W niedalekiej odległości zapaliło się kilka świateł – górska wioska, niechybnie – jak zauważył, gdy tylko trakt skręcił zza jednej z górek i wyszedł na prostą. W Keronie ludzie mieszkali prawie wszędzie, nietrudno zatem było spotkać jedno czy dwa skupiska, nawet na odludziu.

Wysokie elf dotarł do źródła światła, gdy niebo zakryło się nocnymi chmurami, a słońce było już za horyzontem. Jak na noc, wieczór w zasadzie, było dość jasno, jako że każda barwa jaśniała, odbita od śniegu. Niemniej, gdyby postanowił dalej iść, daleko by nie zaszedł z powodu zimna. Niemądrze było wyprawiać się w przeprawę przez górskie przełęcze bez uprzedniego przygotowania.

Ludzie w wiosce byli, zdążyli się jednak pochować po swoich chałupkach, w górskiej modzie o spadzistych dachach i szerokich werandach. Gdzieś wietrzyła się wzorzysta kołdra, gdzie indziej kilkoro dzieci siedziało wraz z rodzicami wokół rozpalonego ogniska, nad którym opiekała się jakaś chuderlawa koza czy owieczka. W oddali ktoś szedł w nieznanym kierunku żwawym krokiem. Tuż na granicy wioski znajdował się trochę większy od innych budynek, nad którym górował szyld sugerujący miejsca sypialne, tuż koło niego zaś znajdowało się coś na kształt kuźni, chwilowo opuszczonej.

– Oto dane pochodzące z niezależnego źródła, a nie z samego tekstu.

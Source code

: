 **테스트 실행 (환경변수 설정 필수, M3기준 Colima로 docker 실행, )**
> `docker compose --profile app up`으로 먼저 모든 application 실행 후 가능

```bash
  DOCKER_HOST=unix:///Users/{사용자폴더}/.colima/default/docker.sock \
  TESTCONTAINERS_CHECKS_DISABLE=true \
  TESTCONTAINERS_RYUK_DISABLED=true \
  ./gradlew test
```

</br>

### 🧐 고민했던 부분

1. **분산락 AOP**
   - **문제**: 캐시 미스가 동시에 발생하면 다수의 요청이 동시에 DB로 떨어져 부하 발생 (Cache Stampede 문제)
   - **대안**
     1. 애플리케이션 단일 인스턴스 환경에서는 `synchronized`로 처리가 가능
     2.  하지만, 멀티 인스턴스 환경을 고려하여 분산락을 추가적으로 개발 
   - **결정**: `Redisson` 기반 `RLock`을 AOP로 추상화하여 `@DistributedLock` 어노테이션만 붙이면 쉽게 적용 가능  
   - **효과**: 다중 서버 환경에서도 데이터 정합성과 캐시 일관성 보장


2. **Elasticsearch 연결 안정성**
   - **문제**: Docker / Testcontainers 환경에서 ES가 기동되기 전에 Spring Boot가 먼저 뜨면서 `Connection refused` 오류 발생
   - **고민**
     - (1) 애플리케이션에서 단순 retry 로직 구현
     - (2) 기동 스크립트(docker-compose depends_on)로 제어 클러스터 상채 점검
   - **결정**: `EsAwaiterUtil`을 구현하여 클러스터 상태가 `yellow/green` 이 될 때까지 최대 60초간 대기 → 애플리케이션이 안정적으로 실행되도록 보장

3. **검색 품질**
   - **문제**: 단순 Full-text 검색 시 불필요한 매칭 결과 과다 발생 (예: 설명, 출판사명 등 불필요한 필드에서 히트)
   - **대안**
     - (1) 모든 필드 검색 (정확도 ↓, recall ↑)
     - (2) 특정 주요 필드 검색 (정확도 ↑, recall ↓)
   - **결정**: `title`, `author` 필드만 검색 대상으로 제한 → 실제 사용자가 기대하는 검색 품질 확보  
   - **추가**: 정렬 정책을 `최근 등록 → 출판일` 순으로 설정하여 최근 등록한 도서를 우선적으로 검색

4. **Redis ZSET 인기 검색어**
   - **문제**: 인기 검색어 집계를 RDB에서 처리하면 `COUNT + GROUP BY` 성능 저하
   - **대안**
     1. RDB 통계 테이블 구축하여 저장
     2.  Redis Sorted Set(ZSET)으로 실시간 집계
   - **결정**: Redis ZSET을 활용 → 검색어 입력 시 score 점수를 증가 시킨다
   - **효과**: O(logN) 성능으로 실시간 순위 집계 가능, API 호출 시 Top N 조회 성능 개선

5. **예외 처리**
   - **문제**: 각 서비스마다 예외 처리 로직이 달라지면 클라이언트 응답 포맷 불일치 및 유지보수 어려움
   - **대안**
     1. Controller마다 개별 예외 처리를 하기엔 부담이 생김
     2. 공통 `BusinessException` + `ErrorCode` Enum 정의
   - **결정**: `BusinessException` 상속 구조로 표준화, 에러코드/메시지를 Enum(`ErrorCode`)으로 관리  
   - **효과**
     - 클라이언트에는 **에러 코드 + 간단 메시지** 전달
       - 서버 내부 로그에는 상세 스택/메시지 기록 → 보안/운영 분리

Wędrowiec skulił się, kiedy poczuł na twarzy pierwsze zimne płatki. Zaczął padać śnieg.
Obrazek

Erriz | Tricya

Re: Trakt prowadzący przez góry Aronu.

3
Zazwyczaj rozglądałby się zainteresowany widokami, ale nie potrafił zebrać się na więcej niż wyszukanie wzrokiem najbliższej wioski. Przestał już odczuwać wściekłość, przeszła mu nawet faza bezsilności i załamania. Teraz pozostała szara pustka wypełniająca jego ciało i duszę. Zastanawiał się gdzie dotrze tą ścieżką, nigdy nie interesował się zbytnio nazwami miast i krain. Znał jedynie położenie kilku największych ośrodków... Westchnął krótko, bezgłośne. Poruszył szyją czując jak zaczyna drętwieć od długich godzin spędzonych w siodle. Na twarz Elfa wpełzł bezbarwny uśmiech. Wydawało mu się, że jeśli nie będzie starał się być w dobrym nastroju, choćby udawanym, to emocje wezmą górę i w końcu zrobi coś bardzo głupiego. Znowu.

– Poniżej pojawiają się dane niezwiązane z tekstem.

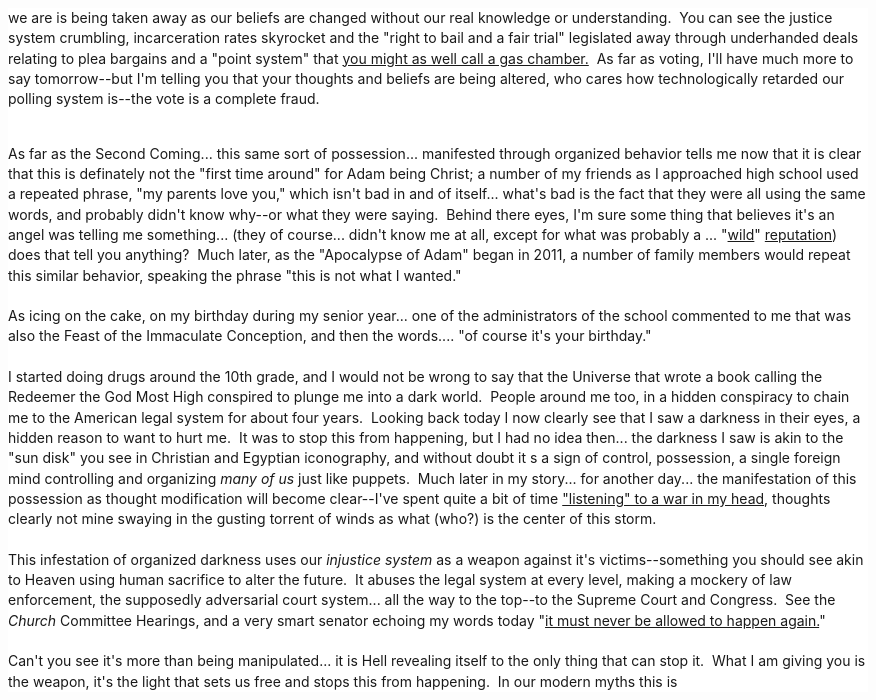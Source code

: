 we are is being taken away as our beliefs are changed without our real knowledge or understanding.&nbsp; You can see the justice system crumbling, incarceration rates skyrocket and the "right to bail and a fair trial" legislated away through underhanded deals relating to plea bargains and a "point system" that <a href="http://whoiscoming.reallyhim.com/x/c?c=523782&amp;l=a5566db8-7b46-4fb3-b73a-ccc43181f9bc&amp;r=c0959b48-67d3-4aa5-950b-e02aed53c947" target="_blank" data-saferedirecturl="https://www.google.com/url?hl=en&amp;q=http://whoiscoming.reallyhim.com/x/c?c%3D523782%26l%3Da5566db8-7b46-4fb3-b73a-ccc43181f9bc%26r%3Dc0959b48-67d3-4aa5-950b-e02aed53c947&amp;source=gmail&amp;ust=1480858766128000&amp;usg=AFQjCNFC_MSWMWusx_iyWgELPvT0yQfT6w">you might as well call a gas chamber.</a>&nbsp; As far as voting, I'll have much more to say tomorrow--but I'm telling you that your thoughts and beliefs are being altered, who cares how technologically retarded our polling system is--the vote is a complete fraud.</div><div><br></div><div><div>As far as the Second Coming... this same sort of possession... manifested through organized behavior tells me now that it is clear that this is definately not the "first time around" for Adam being Christ; a number of my friends as I approached high school used a repeated phrase, "my parents love you," which isn't bad in and of itself... what's bad is the fact that they were all using the same words, and probably didn't know why--or what they were saying.&nbsp; Behind there eyes, I'm sure some thing that believes it's an angel was telling me something... (they of course... didn't know me at all, except for what was probably a ... "<a href="http://whoiscoming.reallyhim.com/x/c?c=523782&amp;l=59d82d5e-77ba-4f04-9e8c-c8312cbf33da&amp;r=c0959b48-67d3-4aa5-950b-e02aed53c947" target="_blank" data-saferedirecturl="https://www.google.com/url?hl=en&amp;q=http://whoiscoming.reallyhim.com/x/c?c%3D523782%26l%3D59d82d5e-77ba-4f04-9e8c-c8312cbf33da%26r%3Dc0959b48-67d3-4aa5-950b-e02aed53c947&amp;source=gmail&amp;ust=1480858766128000&amp;usg=AFQjCNHHe-TtidkBAmqoi1PWpm6cXp0sjQ">wild</a>" <a href="http://whoiscoming.reallyhim.com/x/c?c=523782&amp;l=8e7d1b14-4683-4abd-96b0-7699f5b125bc&amp;r=c0959b48-67d3-4aa5-950b-e02aed53c947" target="_blank" data-saferedirecturl="https://www.google.com/url?hl=en&amp;q=http://whoiscoming.reallyhim.com/x/c?c%3D523782%26l%3D8e7d1b14-4683-4abd-96b0-7699f5b125bc%26r%3Dc0959b48-67d3-4aa5-950b-e02aed53c947&amp;source=gmail&amp;ust=1480858766128000&amp;usg=AFQjCNHPatkJC3mue5XXq0gqYWdR2zIA2g">reputation</a>) does that tell you anything?&nbsp; Much later, as the "Apocalypse of Adam" began in 2011, a number of family members would repeat this similar behavior, speaking the phrase "this is not what I wanted."</div><div><br></div><div>As icing on the cake, on my birthday during my senior year... one of the administrators of the school commented to me that was also the Feast of the Immaculate Conception, and then the words.... "of course it's your birthday."</div><div><br></div><div>I started doing drugs around the 10th grade, and I would not be wrong to say that the Universe that wrote a book calling the Redeemer the God Most High conspired to plunge me into a dark world.&nbsp; People around me too, in a hidden conspiracy to chain me to the American legal system for about four years.&nbsp; Looking back today I now clearly see that I saw a darkness in their eyes, a hidden reason to want to hurt me.&nbsp; It was to stop this from happening, but I had no idea then... the darkness I saw is akin to the "sun disk" you see in Christian and Egyptian iconography, and without doubt it s a sign of control, possession, a single foreign mind controlling and organizing <i>many of us</i> just like puppets.&nbsp; Much later in my story... for another day... the manifestation of this possession as thought modification will become clear--I've spent quite a bit of time <a href="http://whoiscoming.reallyhim.com/x/c?c=523782&amp;l=7d0ad613-1ddb-4ef9-8792-de814ca3413c&amp;r=c0959b48-67d3-4aa5-950b-e02aed53c947" target="_blank" data-saferedirecturl="https://www.google.com/url?hl=en&amp;q=http://whoiscoming.reallyhim.com/x/c?c%3D523782%26l%3D7d0ad613-1ddb-4ef9-8792-de814ca3413c%26r%3Dc0959b48-67d3-4aa5-950b-e02aed53c947&amp;source=gmail&amp;ust=1480858766128000&amp;usg=AFQjCNG4eeh20_vp0qT2AT2NBODfGWUVOg">"listening" to a war in my head</a>, thoughts clearly not mine swaying in the gusting torrent of winds as what (who?) is the center of this storm.</div><div><br></div><div>This infestation of organized darkness uses our <i>injustice system</i>&nbsp;as a weapon against it's victims--something you should see akin to Heaven using human sacrifice to alter the future.&nbsp; It abuses the legal system at every level, making a mockery of law enforcement, the supposedly adversarial court system... all the way to the top--to the Supreme Court and Congress.&nbsp; See the <i>Church </i>Committee Hearings, and a very smart senator echoing my words today "<a href="http://whoiscoming.reallyhim.com/x/c?c=523782&amp;l=20ea6b9b-b41c-4118-9d8f-bdffc995e910&amp;r=c0959b48-67d3-4aa5-950b-e02aed53c947" target="_blank" data-saferedirecturl="https://www.google.com/url?hl=en&amp;q=http://whoiscoming.reallyhim.com/x/c?c%3D523782%26l%3D20ea6b9b-b41c-4118-9d8f-bdffc995e910%26r%3Dc0959b48-67d3-4aa5-950b-e02aed53c947&amp;source=gmail&amp;ust=1480858766128000&amp;usg=AFQjCNH9uI7VjqyFsTCE9eCfkMVcpuFcPg">it must never be allowed to happen again.</a>" &nbsp;<br></div><div><br></div><div>Can't you see it's more than being manipulated... it is Hell revealing itself to the only thing that can stop it.&nbsp; What I am giving you is the weapon, it's the light that sets us free and stops this from happening.&nbsp; In our modern myths this is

Siedział wygodnie w siodle, trzymając wodze luźno, opierając dłonie o łęk. Dawno nie jeździł konno, ale ciało powoli przypominało sobie stare nawyki. Z każdą godziną czuł się coraz bardziej komfortowo. Łatwy do opanowania rumak z pewnością także pomagał. Znudzony podróżą z radością powitał widok osady. Płatki śniegu niesione wiatrem wdarły się pod jego kaptur. Potrząsnął głową, rozdrażniony. Jak widać, z dość błahego powodu.

Nastała noc, a z nią ciemność. Silva widział jednak prawie równie dobrze jak za dnia. Najchętniej pojechałby dalej, jednak nie chciał męczyć swojego zwierzaka. Gdyby tego od niego zażądał, popędziłby z nim na sobie trzy dni i trzy noce bez wytchnienia, a potem padł martwy. To dobry koń. Zeskoczył na ziemię, łapiąc Kasztanka za wodze tuż pod łbem. Krótko, ale też nie mocno. Zwierzak poszedł za nim posłusznie.

Minął ogniska i ociągającą się z powrotem do zagród trzodę. Nie zwrócił uwagi na dzieciaki, których widok zawsze go rozweselał. Kochał pracować z dziećmi. Kiedyś. Teraz ich widok przywodził jedynie czarne myśli i smutek. Kątem oka dostrzegł nieznajomego wybierającego się krew wie gdzie. Nie obchodziło go to. Znalazł się pod drzwiami czegoś, co przypominało gospodę. Musnął łeb Kasztanka palcami odzianymi w czarną skórę, spoglądając na niego przez sekundę. Zwierzak parsknął, wydawałoby się odpowiadając Silvie na niezadane pytanie. Brunet puścił wodze i przeszedł te dwa, trzy metry. Uderzył w drzwi, trzykrotnie, dość mocno. Otworzył, jeśli nie były zamknięte. Czekał na gospodarza, jeśli były.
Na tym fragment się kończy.